Cursor_variable_name
is a cursor variable. When a cursor is opened, MS SQL SERVER first checks to see if the syntax for declaring the cursor is correct, and if there are variables in the cursor declaration, the variable values are brought in.
When a cursor is opened, if a insensitive or static reserved word is used in a cursor declaration statement, open produces a temporary table to hold the result set, and the open command fails if any row of data in the result set exceeds the maximum row size defined by MS SQL Server If the cursor is declared with the keyset option, open generates a temporary table to hold the key value. All temporary tables exist in the tempdb database.

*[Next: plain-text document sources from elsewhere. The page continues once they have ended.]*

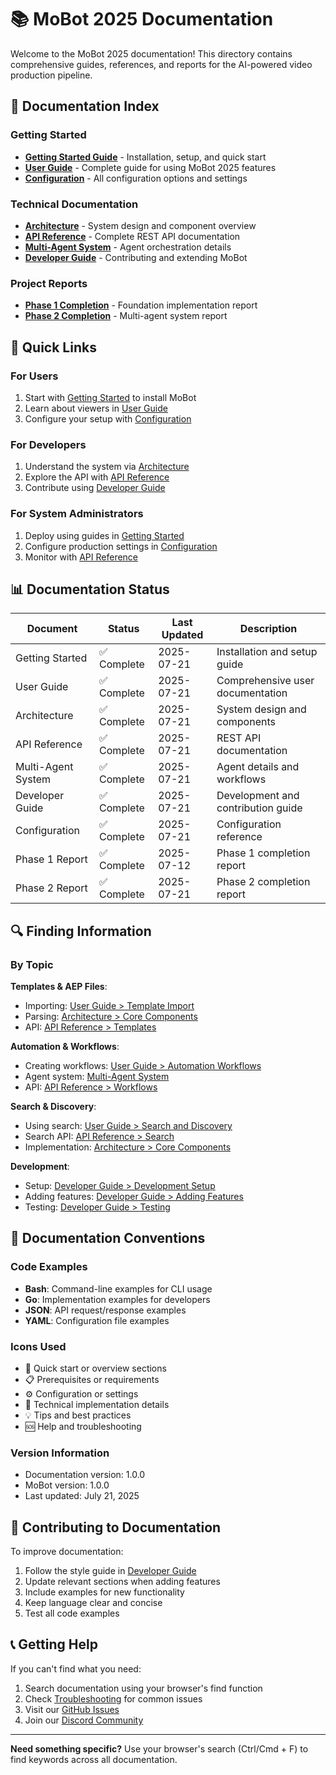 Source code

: # 📚 MoBot 2025 Documentation

Welcome to the MoBot 2025 documentation! This directory contains comprehensive guides, references, and reports for the AI-powered video production pipeline.

## 📖 Documentation Index

### Getting Started
- **[Getting Started Guide](GETTING_STARTED.md)** - Installation, setup, and quick start
- **[User Guide](USER_GUIDE.md)** - Complete guide for using MoBot 2025 features
- **[Configuration](CONFIGURATION.md)** - All configuration options and settings

### Technical Documentation
- **[Architecture](ARCHITECTURE.md)** - System design and component overview
- **[API Reference](API_REFERENCE.md)** - Complete REST API documentation
- **[Multi-Agent System](MULTI_AGENT_SYSTEM.md)** - Agent orchestration details
- **[Developer Guide](DEVELOPER_GUIDE.md)** - Contributing and extending MoBot

### Project Reports
- **[Phase 1 Completion](PHASE_1_COMPLETION.md)** - Foundation implementation report
- **[Phase 2 Completion](PHASE_2_COMPLETION.md)** - Multi-agent system report

## 🎯 Quick Links

### For Users
1. Start with [Getting Started](GETTING_STARTED.md) to install MoBot
2. Learn about viewers in [User Guide](USER_GUIDE.md)
3. Configure your setup with [Configuration](CONFIGURATION.md)

### For Developers
1. Understand the system via [Architecture](ARCHITECTURE.md)
2. Explore the API with [API Reference](API_REFERENCE.md)
3. Contribute using [Developer Guide](DEVELOPER_GUIDE.md)

### For System Administrators
1. Deploy using guides in [Getting Started](GETTING_STARTED.md#docker-deployment)
2. Configure production settings in [Configuration](CONFIGURATION.md#production-profile)
3. Monitor with [API Reference](API_REFERENCE.md#system)

## 📊 Documentation Status

| Document | Status | Last Updated | Description |
|----------|--------|--------------|-------------|
| Getting Started | ✅ Complete | 2025-07-21 | Installation and setup guide |
| User Guide | ✅ Complete | 2025-07-21 | Comprehensive user documentation |
| Architecture | ✅ Complete | 2025-07-21 | System design and components |
| API Reference | ✅ Complete | 2025-07-21 | REST API documentation |
| Multi-Agent System | ✅ Complete | 2025-07-21 | Agent details and workflows |
| Developer Guide | ✅ Complete | 2025-07-21 | Development and contribution guide |
| Configuration | ✅ Complete | 2025-07-21 | Configuration reference |
| Phase 1 Report | ✅ Complete | 2025-07-12 | Phase 1 completion report |
| Phase 2 Report | ✅ Complete | 2025-07-21 | Phase 2 completion report |

## 🔍 Finding Information

### By Topic

**Templates & AEP Files**:
- Importing: [User Guide > Template Import](USER_GUIDE.md#template-import)
- Parsing: [Architecture > Core Components](ARCHITECTURE.md#core-components)
- API: [API Reference > Templates](API_REFERENCE.md#templates)

**Automation & Workflows**:
- Creating workflows: [User Guide > Automation Workflows](USER_GUIDE.md#automation-workflows)
- Agent system: [Multi-Agent System](MULTI_AGENT_SYSTEM.md)
- API: [API Reference > Workflows](API_REFERENCE.md#workflows)

**Search & Discovery**:
- Using search: [User Guide > Search and Discovery](USER_GUIDE.md#search-and-discovery)
- Search API: [API Reference > Search](API_REFERENCE.md#search)
- Implementation: [Architecture > Core Components](ARCHITECTURE.md#core-components)

**Development**:
- Setup: [Developer Guide > Development Setup](DEVELOPER_GUIDE.md#development-setup)
- Adding features: [Developer Guide > Adding Features](DEVELOPER_GUIDE.md#adding-features)
- Testing: [Developer Guide > Testing](DEVELOPER_GUIDE.md#testing)

## 📝 Documentation Conventions

### Code Examples
- **Bash**: Command-line examples for CLI usage
- **Go**: Implementation examples for developers
- **JSON**: API request/response examples
- **YAML**: Configuration file examples

### Icons Used
- 🚀 Quick start or overview sections
- 📋 Prerequisites or requirements
- ⚙️ Configuration or settings
- 🔧 Technical implementation details
- 💡 Tips and best practices
- 🆘 Help and troubleshooting

### Version Information
- Documentation version: 1.0.0
- MoBot version: 1.0.0
- Last updated: July 21, 2025

## 🤝 Contributing to Documentation

To improve documentation:

1. Follow the style guide in [Developer Guide](DEVELOPER_GUIDE.md)
2. Update relevant sections when adding features
3. Include examples for new functionality
4. Keep language clear and concise
5. Test all code examples

## 📞 Getting Help

If you can't find what you need:

1. Search documentation using your browser's find function
2. Check [Troubleshooting](TROUBLESHOOTING.md) for common issues
3. Visit our [GitHub Issues](https://github.com/mojosolo/mobot2025/issues)
4. Join our [Discord Community](https://discord.gg/mobot2025)

---

**Need something specific?** Use your browser's search (Ctrl/Cmd + F) to find keywords across all documentation.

After the cursor is successfully opened, the @ @CURSOR_ROWS global variable is used to record the number of rows in the cursor. To improve performance, MS SQL Server allows you to asynchronously read data from the underlying table to a keyset or static cursor, that is, if the query optimizer for MS SQL Server estimates that the row of data returned to the cursor from the underlying table has exceeded sp_configure cursor Threshold parameter value, MS SQL SERVER will start another separate thread to continue reading from the underlying table the row of data that conforms to the cursor definition, from the cursor. To read data for processing without waiting for all data rows that match the cursor definition to be read from the underlying table to the cursor @ @CURSOR_ROWS variable stores the data rows that the cursor has read from the underlying table when the @ @CURSOR_ROWS is invoked. The @ @CURSOR_ROWS return value has the following four, as shown in table 13-1.
If an open cursor is declared with a scroll or insensitive reserved word, the value of @ @CURSOR_ROWS is positive and all rows of data for that cursor. If one of these two reserved words is not added, the value of @ @CURSOR_ROWS is-1, indicating that there is only one data record in the cursor.